As the phone rings at the other hospital, I think of all the ways medical information could benefit Betty. The first and most obvious way is to tell me her medical history—something she is unable to do in her present state. In addition to revealing the last two days of her care, it could tell me about allergies, past medical problems and risk factors for myriad diseases. I could make informed decisions about her care and avert the pitfalls of her previous doctors. I could avoid repeating tests—something that may put Betty at unnecessary risk and cost the health-care system dearly. In essence, I could be more informed as I try to save her life.


But that is only the beginning. Personal medical information, like Betty’s medical records, and scientific medical information, like the thousands of clinical trials published annually, exist in isolation from one another. A doctor’s primary focus throughout the day must be the patient. As my call night in the ICU illustrates, keeping up with the medical literature is often brushed aside in favor of patient-related chores like placing orders, performing procedures and documenting in charts. But why must these things be separate?


If medicine was truly an integrated information industry, Betty’s personal medical record could be woven into the fabric of medical science. I could order tests and treatments for her that would be instantly checked against current national guidelines. I could be alerted to new scientific publications pertaining to her medical problems. My treatment of her sepsis, respiratory failure or stroke would not be limited to my own recollections, but instead integrated with the latest clinical trials. I could be warned of emerging antibiotic resistance in the community. I could be prompted to recommend proven preventive measures like vaccinations, aspirin and healthy diet.


Then my performance in all these areas could be catalogued, telling me how I compare with my peers across the country. I could treat Betty not as a solo practitioner, but as a member of a global health-care team, bringing the brunt of cutting-edge medical knowledge to bear against the diseases that threaten her life.

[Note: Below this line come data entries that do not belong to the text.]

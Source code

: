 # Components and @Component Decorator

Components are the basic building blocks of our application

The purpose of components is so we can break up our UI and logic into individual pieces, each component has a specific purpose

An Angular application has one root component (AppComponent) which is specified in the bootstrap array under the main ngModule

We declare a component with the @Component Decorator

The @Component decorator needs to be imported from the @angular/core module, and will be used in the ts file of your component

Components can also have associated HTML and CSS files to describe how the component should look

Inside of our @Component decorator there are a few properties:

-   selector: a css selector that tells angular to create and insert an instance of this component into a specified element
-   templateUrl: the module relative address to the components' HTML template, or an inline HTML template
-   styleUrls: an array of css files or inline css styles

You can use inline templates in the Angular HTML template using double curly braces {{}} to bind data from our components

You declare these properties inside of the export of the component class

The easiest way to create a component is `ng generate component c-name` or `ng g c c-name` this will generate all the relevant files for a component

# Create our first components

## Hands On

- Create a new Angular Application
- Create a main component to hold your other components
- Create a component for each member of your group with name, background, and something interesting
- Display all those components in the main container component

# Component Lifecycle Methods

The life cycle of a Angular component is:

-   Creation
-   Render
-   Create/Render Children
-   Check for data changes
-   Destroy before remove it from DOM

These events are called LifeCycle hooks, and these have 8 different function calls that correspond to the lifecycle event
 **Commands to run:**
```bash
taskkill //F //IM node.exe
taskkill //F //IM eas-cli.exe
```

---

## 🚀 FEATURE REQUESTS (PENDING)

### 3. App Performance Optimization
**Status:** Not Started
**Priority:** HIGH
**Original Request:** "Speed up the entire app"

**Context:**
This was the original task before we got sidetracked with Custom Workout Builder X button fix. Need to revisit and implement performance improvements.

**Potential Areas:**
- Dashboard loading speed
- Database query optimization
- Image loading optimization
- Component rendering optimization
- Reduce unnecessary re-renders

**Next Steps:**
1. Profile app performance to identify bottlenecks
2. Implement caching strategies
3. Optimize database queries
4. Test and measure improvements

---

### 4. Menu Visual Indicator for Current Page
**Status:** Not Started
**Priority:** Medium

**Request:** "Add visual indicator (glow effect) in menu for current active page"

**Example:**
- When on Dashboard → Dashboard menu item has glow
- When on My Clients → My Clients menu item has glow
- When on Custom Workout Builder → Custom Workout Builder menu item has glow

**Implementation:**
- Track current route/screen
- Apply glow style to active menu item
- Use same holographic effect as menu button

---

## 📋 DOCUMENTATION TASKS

After several rings, a pleasant, polite nurse answers the phone. She apologizes profusely for the lack of records. She offers to find Betty’s chart and fax it to me. After thanking her, I hang up the phone and walk into Betty’s room.


Standing at her bedside, still tired and hungry, I do the best I can with the information I have.
Jason Ryan is a clinical fellow in the Division of Cardiology at Beth Israel Deaconess Medical Center in Boston. His essay received first place in a recent writing competition sponsored by Elsevier.